Exercise – Every single record below is to be reproduced exactly.

Data excerpts
━━━

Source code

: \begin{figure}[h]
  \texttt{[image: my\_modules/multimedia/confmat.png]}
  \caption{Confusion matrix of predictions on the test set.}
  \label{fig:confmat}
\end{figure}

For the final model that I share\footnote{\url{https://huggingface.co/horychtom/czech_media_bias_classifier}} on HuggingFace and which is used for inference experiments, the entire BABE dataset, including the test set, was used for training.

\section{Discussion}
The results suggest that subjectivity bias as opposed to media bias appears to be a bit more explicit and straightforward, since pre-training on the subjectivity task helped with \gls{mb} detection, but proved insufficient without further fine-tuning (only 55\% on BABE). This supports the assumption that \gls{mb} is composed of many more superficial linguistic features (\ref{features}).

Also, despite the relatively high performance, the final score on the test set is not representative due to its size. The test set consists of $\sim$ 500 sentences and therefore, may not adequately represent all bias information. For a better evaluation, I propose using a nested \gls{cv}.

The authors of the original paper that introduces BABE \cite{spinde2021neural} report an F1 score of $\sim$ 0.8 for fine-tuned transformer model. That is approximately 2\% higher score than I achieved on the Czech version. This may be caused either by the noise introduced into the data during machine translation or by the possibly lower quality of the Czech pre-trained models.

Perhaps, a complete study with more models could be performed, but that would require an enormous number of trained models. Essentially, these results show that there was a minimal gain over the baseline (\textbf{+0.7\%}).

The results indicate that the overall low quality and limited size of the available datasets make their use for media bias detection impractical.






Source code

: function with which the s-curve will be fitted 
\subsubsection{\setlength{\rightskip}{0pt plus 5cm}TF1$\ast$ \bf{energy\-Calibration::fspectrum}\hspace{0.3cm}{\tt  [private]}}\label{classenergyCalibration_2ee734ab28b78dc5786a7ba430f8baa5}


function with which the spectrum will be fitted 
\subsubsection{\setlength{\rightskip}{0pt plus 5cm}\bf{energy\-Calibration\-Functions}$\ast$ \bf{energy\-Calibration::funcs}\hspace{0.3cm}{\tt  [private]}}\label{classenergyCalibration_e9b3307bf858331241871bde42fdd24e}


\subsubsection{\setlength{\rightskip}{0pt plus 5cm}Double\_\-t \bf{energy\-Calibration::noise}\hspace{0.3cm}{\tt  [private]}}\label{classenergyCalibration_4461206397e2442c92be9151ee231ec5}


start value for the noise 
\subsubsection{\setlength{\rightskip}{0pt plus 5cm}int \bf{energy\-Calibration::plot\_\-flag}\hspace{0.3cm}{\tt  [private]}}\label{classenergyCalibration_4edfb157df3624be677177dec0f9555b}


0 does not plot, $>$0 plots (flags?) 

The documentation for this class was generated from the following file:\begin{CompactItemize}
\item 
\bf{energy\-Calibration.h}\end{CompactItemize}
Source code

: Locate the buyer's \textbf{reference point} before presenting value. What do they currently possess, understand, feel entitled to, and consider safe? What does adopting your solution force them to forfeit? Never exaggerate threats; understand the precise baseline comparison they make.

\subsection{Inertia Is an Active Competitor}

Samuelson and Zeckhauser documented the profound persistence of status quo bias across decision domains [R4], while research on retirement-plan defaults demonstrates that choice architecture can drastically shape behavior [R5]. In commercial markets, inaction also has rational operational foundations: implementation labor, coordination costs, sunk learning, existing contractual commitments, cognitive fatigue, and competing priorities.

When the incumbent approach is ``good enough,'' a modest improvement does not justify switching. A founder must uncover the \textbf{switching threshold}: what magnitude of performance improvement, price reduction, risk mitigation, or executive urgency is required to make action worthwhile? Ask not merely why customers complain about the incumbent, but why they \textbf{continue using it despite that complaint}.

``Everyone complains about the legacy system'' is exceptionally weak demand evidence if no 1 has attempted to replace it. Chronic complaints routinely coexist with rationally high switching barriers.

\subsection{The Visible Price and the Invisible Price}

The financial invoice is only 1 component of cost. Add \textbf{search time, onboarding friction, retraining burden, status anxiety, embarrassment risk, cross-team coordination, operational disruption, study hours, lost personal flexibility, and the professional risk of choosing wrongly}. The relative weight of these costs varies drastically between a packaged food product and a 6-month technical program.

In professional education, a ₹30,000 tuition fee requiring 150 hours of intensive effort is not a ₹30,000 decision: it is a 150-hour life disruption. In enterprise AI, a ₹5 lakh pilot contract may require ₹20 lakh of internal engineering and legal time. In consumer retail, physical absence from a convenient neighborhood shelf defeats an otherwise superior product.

━━━

Output of the task –
Source code

: \begin{figure}[h]
  \texttt{[image: my\_modules/multimedia/confmat.png]}
  \caption{Confusion matrix of predictions on the test set.}
  \label{fig:confmat}
\end{figure}

For the final model that I share\footnote{\url{https://huggingface.co/horychtom/czech_media_bias_classifier}} on HuggingFace and which is used for inference experiments, the entire BABE dataset, including the test set, was used for training.

\section{Discussion}
The results suggest that subjectivity bias as opposed to media bias appears to be a bit more explicit and straightforward, since pre-training on the subjectivity task helped with \gls{mb} detection, but proved insufficient without further fine-tuning (only 55\% on BABE). This supports the assumption that \gls{mb} is composed of many more superficial linguistic features (\ref{features}).

Also, despite the relatively high performance, the final score on the test set is not representative due to its size. The test set consists of $\sim$ 500 sentences and therefore, may not adequately represent all bias information. For a better evaluation, I propose using a nested \gls{cv}.

The authors of the original paper that introduces BABE \cite{spinde2021neural} report an F1 score of $\sim$ 0.8 for fine-tuned transformer model. That is approximately 2\% higher score than I achieved on the Czech version. This may be caused either by the noise introduced into the data during machine translation or by the possibly lower quality of the Czech pre-trained models.

Perhaps, a complete study with more models could be performed, but that would require an enormous number of trained models. Essentially, these results show that there was a minimal gain over the baseline (\textbf{+0.7\%}).

The results indicate that the overall low quality and limited size of the available datasets make their use for media bias detection impractical.






Source code

: function with which the s-curve will be fitted 
\subsubsection{\setlength{\rightskip}{0pt plus 5cm}TF1$\ast$ \bf{energy\-Calibration::fspectrum}\hspace{0.3cm}{\tt  [private]}}\label{classenergyCalibration_2ee734ab28b78dc5786a7ba430f8baa5}


function with which the spectrum will be fitted 
\subsubsection{\setlength{\rightskip}{0pt plus 5cm}\bf{energy\-Calibration\-Functions}$\ast$ \bf{energy\-Calibration::funcs}\hspace{0.3cm}{\tt  [private]}}\label{classenergyCalibration_e9b3307bf858331241871bde42fdd24e}


\subsubsection{\setlength{\rightskip}{0pt plus 5cm}Double\_\-t \bf{energy\-Calibration::noise}\hspace{0.3cm}{\tt  [private]}}\label{classenergyCalibration_4461206397e2442c92be9151ee231ec5}


start value for the noise 
\subsubsection{\setlength{\rightskip}{0pt plus 5cm}int \bf{energy\-Calibration::plot\_\-flag}\hspace{0.3cm}{\tt  [private]}}\label{classenergyCalibration_4edfb157df3624be677177dec0f9555b}


0 does not plot, $>$0 plots (flags?) 

The documentation for this class was generated from the following file:\begin{CompactItemize}
\item 
\bf{energy\-Calibration.h}\end{CompactItemize}
Source code

: Locate the buyer's \textbf{reference point} before presenting value. What do they currently possess, understand, feel entitled to, and consider safe? What does adopting your solution force them to forfeit? Never exaggerate threats; understand the precise baseline comparison they make.

\subsection{Inertia Is an Active Competitor}

Samuelson and Zeckhauser documented the profound persistence of status quo bias across decision domains [R4], while research on retirement-plan defaults demonstrates that choice architecture can drastically shape behavior [R5]. In commercial markets, inaction also has rational operational foundations: implementation labor, coordination costs, sunk learning, existing contractual commitments, cognitive fatigue, and competing priorities.

When the incumbent approach is ``good enough,'' a modest improvement does not justify switching. A founder must uncover the \textbf{switching threshold}: what magnitude of performance improvement, price reduction, risk mitigation, or executive urgency is required to make action worthwhile? Ask not merely why customers complain about the incumbent, but why they \textbf{continue using it despite that complaint}.

``Everyone complains about the legacy system'' is exceptionally weak demand evidence if no 1 has attempted to replace it. Chronic complaints routinely coexist with rationally high switching barriers.

\subsection{The Visible Price and the Invisible Price}

The financial invoice is only 1 component of cost. Add \textbf{search time, onboarding friction, retraining burden, status anxiety, embarrassment risk, cross-team coordination, operational disruption, study hours, lost personal flexibility, and the professional risk of choosing wrongly}. The relative weight of these costs varies drastically between a packaged food product and a 6-month technical program.

In professional education, a ₹30,000 tuition fee requiring 150 hours of intensive effort is not a ₹30,000 decision: it is a 150-hour life disruption. In enterprise AI, a ₹5 lakh pilot contract may require ₹20 lakh of internal engineering and legal time. In consumer retail, physical absence from a convenient neighborhood shelf defeats an otherwise superior product.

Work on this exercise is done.